I think it would be a really good idea for him to join up for many reasons - the only one I don't like of course is that he might end up being killed somewhere.
Or worse, he might end up killing someone, very possibly a civilian or a child. That's what would worry me.
The type that won't stick at anything is very hard to cope with, but there must be something he's good at. I've known people not sort themselves out until much later than 18. Try to persuade him that some sort of qualification is necessary. I know that's probably an uphill struggle, but the economic, materialistic argument might work - he'll always be poor if he doesn't work at
something!
That's the big problem Mary. He does something for a couple of months then drops it. Just like his mother. No staying power. If he signed up though - he'd have to keep going. He has no academic qualifications and will never set the world on fire - but he's started a plumbing course, doing gardening, electrical apprenticeship.....stuck at zilch. It's such a new scenario to me because all my family are so motivated and focused and have always been so.
Anyway, he's just left after a good meal and a long discussion and he says we're to go on Wednesday afternoon to sort everything out. The thing with the army though is they give you all sorts of training options, teach you discipline and the pay would be more or less his to keep because everything is all found. He has nowhere to live and is bumming around dossing on people's floors at the moment. I daren't have him here because if I make him too comfortable and look after him - he'll never do anything. I feed and clothe him but I've drawn the line at him moving in. I looked after him from 10 years old to 15, which is when everything went pear-shaped with the acrimonious divorce, my getting custody of the other child and he was just taking his GCSEs. He failed them all.
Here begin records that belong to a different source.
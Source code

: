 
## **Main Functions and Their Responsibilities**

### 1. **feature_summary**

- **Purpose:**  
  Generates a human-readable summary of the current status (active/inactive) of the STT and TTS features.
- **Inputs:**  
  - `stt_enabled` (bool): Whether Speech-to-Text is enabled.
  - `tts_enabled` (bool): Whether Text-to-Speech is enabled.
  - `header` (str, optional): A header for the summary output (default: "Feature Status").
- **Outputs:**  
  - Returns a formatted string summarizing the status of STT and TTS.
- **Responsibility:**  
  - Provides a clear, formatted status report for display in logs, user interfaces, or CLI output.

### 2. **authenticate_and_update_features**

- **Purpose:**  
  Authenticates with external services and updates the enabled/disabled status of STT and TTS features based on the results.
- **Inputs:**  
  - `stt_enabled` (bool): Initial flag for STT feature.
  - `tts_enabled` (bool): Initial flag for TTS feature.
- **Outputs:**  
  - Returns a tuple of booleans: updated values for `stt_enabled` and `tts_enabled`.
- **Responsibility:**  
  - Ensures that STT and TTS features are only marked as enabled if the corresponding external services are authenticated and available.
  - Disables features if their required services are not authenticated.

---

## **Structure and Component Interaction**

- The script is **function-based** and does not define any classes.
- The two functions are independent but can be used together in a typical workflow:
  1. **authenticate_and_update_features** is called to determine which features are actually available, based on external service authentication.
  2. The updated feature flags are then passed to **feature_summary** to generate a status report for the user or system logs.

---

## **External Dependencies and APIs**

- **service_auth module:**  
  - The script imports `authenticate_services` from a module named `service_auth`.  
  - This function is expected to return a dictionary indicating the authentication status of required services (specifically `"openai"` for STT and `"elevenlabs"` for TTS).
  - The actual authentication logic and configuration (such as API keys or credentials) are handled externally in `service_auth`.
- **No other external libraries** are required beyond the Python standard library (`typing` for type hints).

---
He stayed with my son when his mother left and I took the little one. However, my son is now in a new relationship and they wanted to make a fresh start. The boy moved in with his other Nanna - but she is a lot older than I am and can no longer cope. So here he is, in a mess. Pointless my trying to get him into other jobs. I've done it before and he just won't stick with it. He's a typical teenager and hangs around with all sorts of undesirables that I wouldn't want in my home and that would be a bad influence on the little one.
God I'm peed off!
Time to take Dudley for a nice long walk to de-stress.